Wednesday, March 30, 2011

Peanut Prices

Well the peanut market is certainly in flux at the moment based on a lot of things but there seems to be at least some imbalance to me when I look at the price being offered to farmers and the price being charged for seed. I put our staff to work and sought out information on peanut prices and medium runners are currently being traded around 80 cents and one report was as high as 83 cents. Well now if you look at tradition seed has typically been 10 cents over medium runner price but for the sake of discussion lets even say 12 cents is within normal. That would be reasonable justification for seed prices being 91 to 94 cents per pound. Well if that is the case then lets look at the other end of the spectrum and see what we find. 80 cent mediums should yield a farmers stock price with at the least an 8 as the first number. So then we took in to account that the 10 crop had some quality concerns so we did a few calculations. Considering blanching cost of 5 to 6 cents and adding 10% more to our normal shrink considerations the price should still have a 7 in front for any uncommitted farmers stock from the 10 crop. I can understand how shelled good prices have escalated because of quality concerns and the concern we could see acres for 2011 in a very tight situation. What is not understandable is how it is farmers stock offerings for uncommitted 10 crop peanuts has held at $550 while the medium price has escalated. Farmers know this, too and in the meeting the other night in Coffee County GA I had a lot of farmers who are really mad at the shellers right now. I have heard the same across the state but it was very vocal in Coffee County. Be they the culprit or not shellers are not currently on the list for growers to send an Easter Basket. I know the best way to change farmer attitudes is with money. If that doesn't happen then I am pretty certain shellers may need to hire a good PR firm.

Friday, March 18, 2011

Shocking Revelation

At our board meeting this week the preliminary budget was set based on 450,000 acres for Georgia. This is the lowest acreage since 1980 and the rest of the country seems to be following this trend in cutting acres and planting other crops like cotton.

The board also agreed to a projected yield of 3150 which looked at the yield potential of the new varieties but also the belief that irrigated acres would be dedicated to cotton because cotton contracts have to be delivered with no accounting for any act of God.

If all this comes to pass and given the serious quality problems in the 2010 crop causing the crop to sustain heavy blanching loses to clean it up and this will be an interesting year in the peanut market.

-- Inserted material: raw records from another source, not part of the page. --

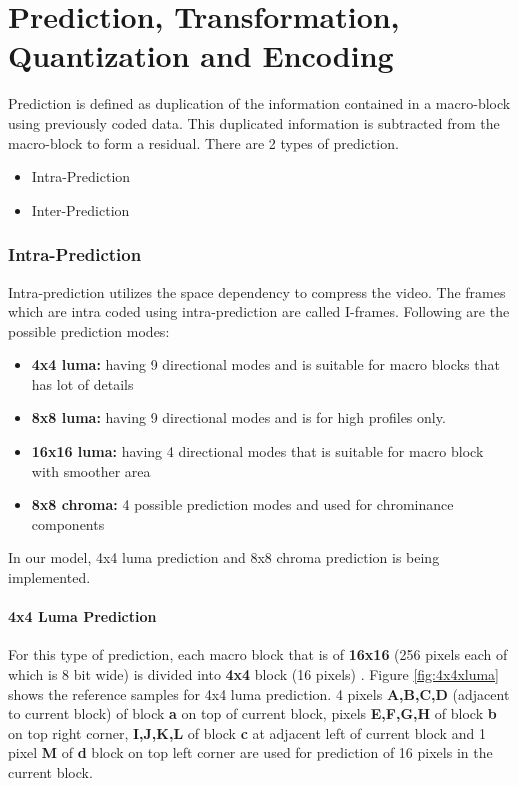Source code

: 
\chapter{Prediction, Transformation, Quantization and Encoding} %
\label{Chapter3}

Prediction is defined as duplication of the information contained in a macro-block using previously coded data. This duplicated information is subtracted from the macro-block to form a residual. There are 2 types of prediction.

\begin{itemize}
	\item Intra-Prediction
	\item Inter-Prediction
\end{itemize}

\subsection{Intra-Prediction}
Intra-prediction utilizes the space dependency to compress the video. The frames which are intra coded using intra-prediction are called I-frames. Following are the possible prediction modes:
\begin{itemize}
	\item \textbf{4x4 luma:} having 9 directional modes and is suitable for macro blocks that has lot of details
	\item \textbf{8x8 luma:} having 9 directional modes and is for high profiles only.
	\item \textbf{16x16 luma:} having 4 directional modes that is suitable for macro block with smoother area
	\item \textbf{8x8 chroma:} 4 possible prediction modes and used for chrominance components
\end{itemize}
In our model, 4x4 luma prediction and 8x8 chroma prediction is being implemented.

\subsubsection{4x4 Luma Prediction}
For this type of prediction, each macro block that is of \textbf{16x16} (256 pixels each of which is 8 bit wide) is divided into \textbf{4x4} block (16 pixels) \cite{anilkumar2021intra}. Figure \ref{fig:4x4xluma} shows the reference samples for 4x4 luma prediction. 4 pixels \textbf{A,B,C,D} (adjacent to current block) of block \textbf{a}  on top of current block, pixels \textbf{E,F,G,H} of block \textbf{b} on top right corner, \textbf{I,J,K,L} of block \textbf{c} at adjacent left of current block and 1 pixel \textbf{M} of \textbf{d} block on top left corner are used for prediction of 16 pixels in the current block.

I have always thought seriously that contracting some of your peanuts was a good idea but this year I wonder if that is true. I think the most recent contracts of $600 is really not even a floor given the market fundamentals.

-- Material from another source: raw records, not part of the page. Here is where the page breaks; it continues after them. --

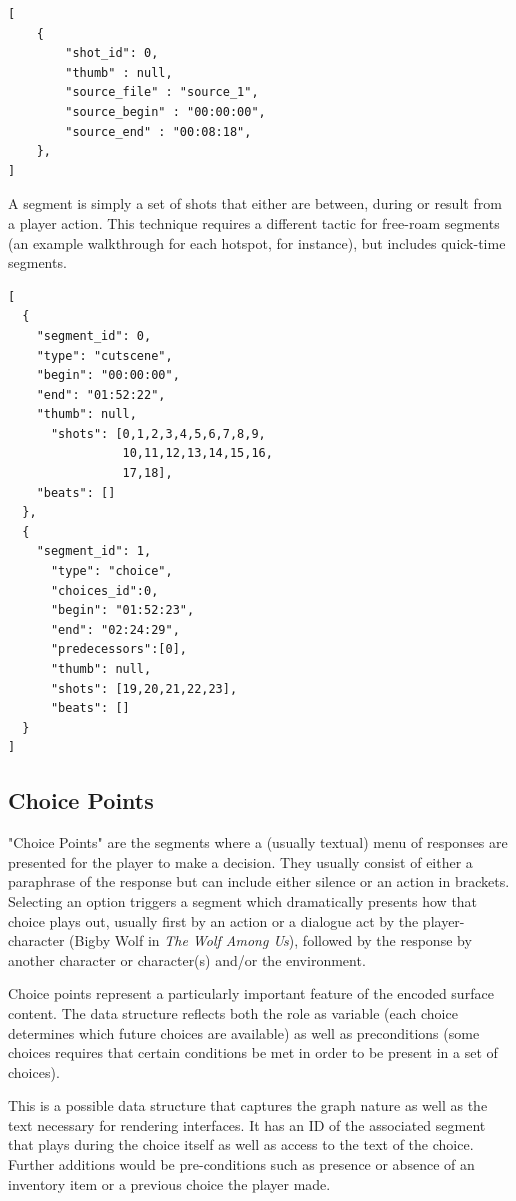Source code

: \documentclass{llncs}
\begin{document}
\begin{verbatim}
[
    {
        "shot_id": 0,
        "thumb" : null,
        "source_file" : "source_1",
        "source_begin" : "00:00:00",
        "source_end" : "00:08:18",
    },
]
\end{verbatim}

A segment is simply a set of shots that either are between, during or
result from a player action. This technique requires a different
tactic for free-roam segments (an example walkthrough for each
hotspot, for instance), but includes quick-time segments.

\begin{verbatim}
[
  {
    "segment_id": 0,
    "type": "cutscene",
    "begin": "00:00:00",
    "end": "01:52:22",
    "thumb": null,
      "shots": [0,1,2,3,4,5,6,7,8,9,
                10,11,12,13,14,15,16,
                17,18],
    "beats": []
  },
  {
    "segment_id": 1,
      "type": "choice",
      "choices_id":0,
      "begin": "01:52:23",
      "end": "02:24:29",
      "predecessors":[0],
      "thumb": null,
      "shots": [19,20,21,22,23],
      "beats": []
  }
]
\end{verbatim}
\subsection*{Choice Points}
\label{sec:orgheadline12}
"Choice Points" are the segments where a (usually textual) menu of
responses are presented for the player to make a decision. They
usually consist of either a paraphrase of the response but can include
either silence or an action in brackets. Selecting an option triggers
a segment which dramatically presents how that choice plays out,
usually first by an action or a dialogue act by the player-character
(Bigby Wolf in \emph{The Wolf Among Us}), followed by the response by
another character or character(s) and/or the environment.

Choice points represent a particularly important feature of the
encoded surface content. The data structure reflects both the role as
variable (each choice determines which future choices are available)
as well as preconditions (some choices requires that certain
conditions be met in order to be present in a set of choices).

This is a possible data structure that captures the graph nature as
well as the text necessary for rendering interfaces. It has an ID of
the associated segment that plays during the choice itself as well as
access to the text of the choice. Further additions would be
pre-conditions such as presence or absence of an inventory item or a
previous choice the player made.
\end{document}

I am pretty bearish on price for farmers who have uncontracted peanuts for the 11 crop and even the 10 crop may move up if a farmer has them in the loan and can wait until later in the year.

I think it is becoming a more safe bet that the 10 crop will all be needed to satisfy current demand given the significant kernel loss suffered in the blanching plants.

One early season concern is that many areas are dry and temperatures seem to be warming in a hurry. The current weather pattern is much similar to I believe the 2008 crop when it seemed that the rain angled in from the northwest and played out before it got to very much of the peanut belt.

One hope is that the ENSO currents will move to more neutral as the year progresses but as of yet no one has made that prediction.

Tuesday, March 1, 2011

Do You Hate Earmarks?

I am gravely concerned that there is a mood in America today that government is bad and we would do better with no government. There is a mood to cut to the bone in Washington in many areas. One of these areas is Agriculture.

There also seems to be a great deal of pride that they have killed earmarks in Washington. You know the bridge to nowhere was an earmark.

So then lets ask the question are all earmarks a bridge to nowhere?

I asked my Chairman today as we went up the Interstate toward Atlanta what we did without cell phones. We both conducted business as we went on our way. Sunday, week, our pastor emeritus gave the sermon and he talked about finding our way and told of his Garmin recalculating when faced with an errant turn. And on our TV there is discussion of the Da Vinci robotic surgeon. Where in the world did all this technology come from?

The better question is from where out of this world did all this come. Thanks to earmarks and the space program our lives are laced with technological advances which have added to the quality of our lives.

In Agriculture we find much the same story. Cuts were sustained in our Ag research over time and the only way to get critical research funded was to seek earmarks. Today fewer farmers than ever before feed America and the world for less than in our history even given current spikes in commodity markets.

Think about this, in 2040 we will need to feed almost twice the population of what we feed today. There is no more land and no more water, fertilizer, fuel, or any of the other inputs. So we will have to do more for less. It takes twelve years to bring a new peanut variety to commercial use. This mood to stick a long jagged dagger in the heart of Ag Research will at some point and it will be in our lifetimes come back to bite us. With a growing world population and a burgeoning middle class in China just imagine our children going without food because we cannot afford to pay what others can.

Just one last thought; I hope when we dismantle government my share of the infrastructure can be on I-75 where I can put up a toll booth.